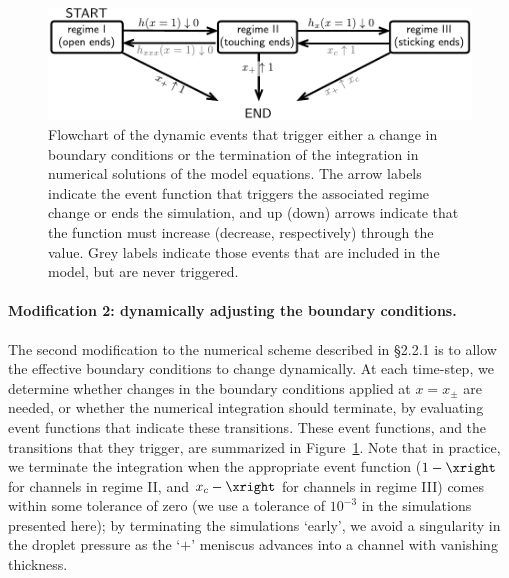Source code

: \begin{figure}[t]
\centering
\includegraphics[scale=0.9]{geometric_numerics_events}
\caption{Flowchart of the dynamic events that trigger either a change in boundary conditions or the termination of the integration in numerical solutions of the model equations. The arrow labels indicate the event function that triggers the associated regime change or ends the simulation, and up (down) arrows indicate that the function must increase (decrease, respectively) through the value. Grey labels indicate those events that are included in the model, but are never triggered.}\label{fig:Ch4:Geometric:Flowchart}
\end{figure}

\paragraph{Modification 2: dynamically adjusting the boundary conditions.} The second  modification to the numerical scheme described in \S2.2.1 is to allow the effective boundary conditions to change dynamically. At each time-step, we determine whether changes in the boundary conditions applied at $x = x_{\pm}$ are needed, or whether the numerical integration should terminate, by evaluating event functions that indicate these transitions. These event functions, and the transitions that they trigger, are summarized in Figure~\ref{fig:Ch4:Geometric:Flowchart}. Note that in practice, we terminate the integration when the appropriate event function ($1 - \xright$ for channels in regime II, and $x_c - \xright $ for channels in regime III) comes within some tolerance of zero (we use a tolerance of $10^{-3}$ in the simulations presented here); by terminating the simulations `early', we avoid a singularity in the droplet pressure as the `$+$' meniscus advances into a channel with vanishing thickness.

____________________

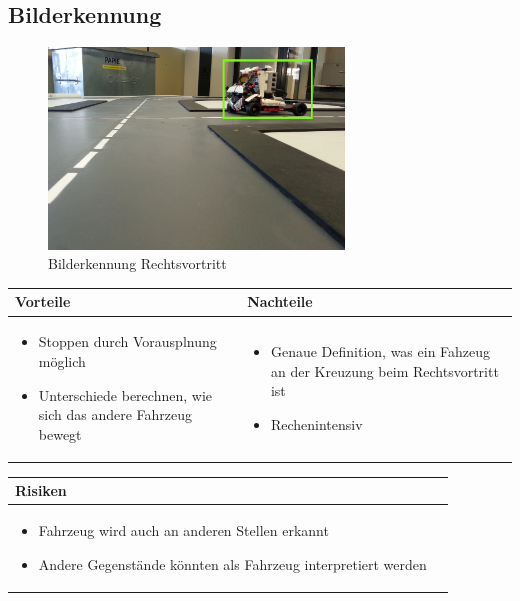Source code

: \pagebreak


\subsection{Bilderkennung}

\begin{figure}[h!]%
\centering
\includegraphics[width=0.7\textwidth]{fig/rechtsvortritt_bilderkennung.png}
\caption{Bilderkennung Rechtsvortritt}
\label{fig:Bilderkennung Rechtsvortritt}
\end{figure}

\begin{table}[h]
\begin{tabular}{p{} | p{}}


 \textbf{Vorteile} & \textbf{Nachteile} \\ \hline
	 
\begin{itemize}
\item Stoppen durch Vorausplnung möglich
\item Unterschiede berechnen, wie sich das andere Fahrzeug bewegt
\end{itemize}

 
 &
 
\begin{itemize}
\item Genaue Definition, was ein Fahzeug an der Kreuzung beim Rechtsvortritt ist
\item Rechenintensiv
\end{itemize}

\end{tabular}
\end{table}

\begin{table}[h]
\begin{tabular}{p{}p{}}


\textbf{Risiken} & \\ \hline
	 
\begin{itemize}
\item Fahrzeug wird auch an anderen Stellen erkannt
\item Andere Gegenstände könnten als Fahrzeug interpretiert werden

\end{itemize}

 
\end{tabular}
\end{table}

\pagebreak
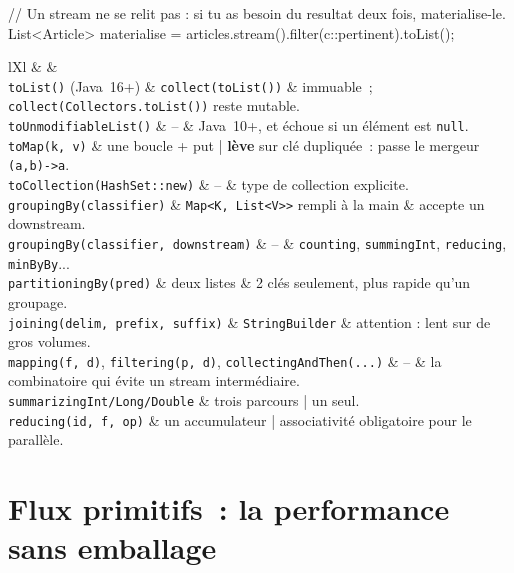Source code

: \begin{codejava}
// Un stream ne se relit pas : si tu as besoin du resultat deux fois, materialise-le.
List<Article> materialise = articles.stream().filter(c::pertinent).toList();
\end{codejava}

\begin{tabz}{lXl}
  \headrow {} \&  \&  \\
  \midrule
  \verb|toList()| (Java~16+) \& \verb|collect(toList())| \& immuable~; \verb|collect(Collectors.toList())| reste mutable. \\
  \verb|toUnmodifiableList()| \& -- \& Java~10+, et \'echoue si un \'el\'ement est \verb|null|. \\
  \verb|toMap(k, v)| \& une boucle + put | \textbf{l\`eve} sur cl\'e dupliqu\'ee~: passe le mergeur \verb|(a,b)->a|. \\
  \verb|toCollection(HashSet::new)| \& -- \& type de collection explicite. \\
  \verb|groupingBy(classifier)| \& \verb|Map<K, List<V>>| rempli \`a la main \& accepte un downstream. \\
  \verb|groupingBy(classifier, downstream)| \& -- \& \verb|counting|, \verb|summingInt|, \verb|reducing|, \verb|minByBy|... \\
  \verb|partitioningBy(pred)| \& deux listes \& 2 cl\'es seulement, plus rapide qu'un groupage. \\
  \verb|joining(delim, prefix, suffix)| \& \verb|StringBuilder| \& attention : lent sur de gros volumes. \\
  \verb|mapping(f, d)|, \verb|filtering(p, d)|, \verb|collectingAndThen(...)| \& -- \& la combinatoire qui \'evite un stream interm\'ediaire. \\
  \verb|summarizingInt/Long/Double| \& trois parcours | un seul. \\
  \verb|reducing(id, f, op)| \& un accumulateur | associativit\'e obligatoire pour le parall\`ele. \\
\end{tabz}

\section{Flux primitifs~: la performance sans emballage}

____________________

__What you need to do__: Each line of the entries holding the string "toList" should be found and copied.

__Solution to this problem__:
List<Article> materialise = articles.stream().filter(c::pertinent).toList();
  \verb|toList()| (Java~16+) \& \verb|collect(toList())| \& immuable~; \verb|collect(Collectors.toList())| reste mutable. \\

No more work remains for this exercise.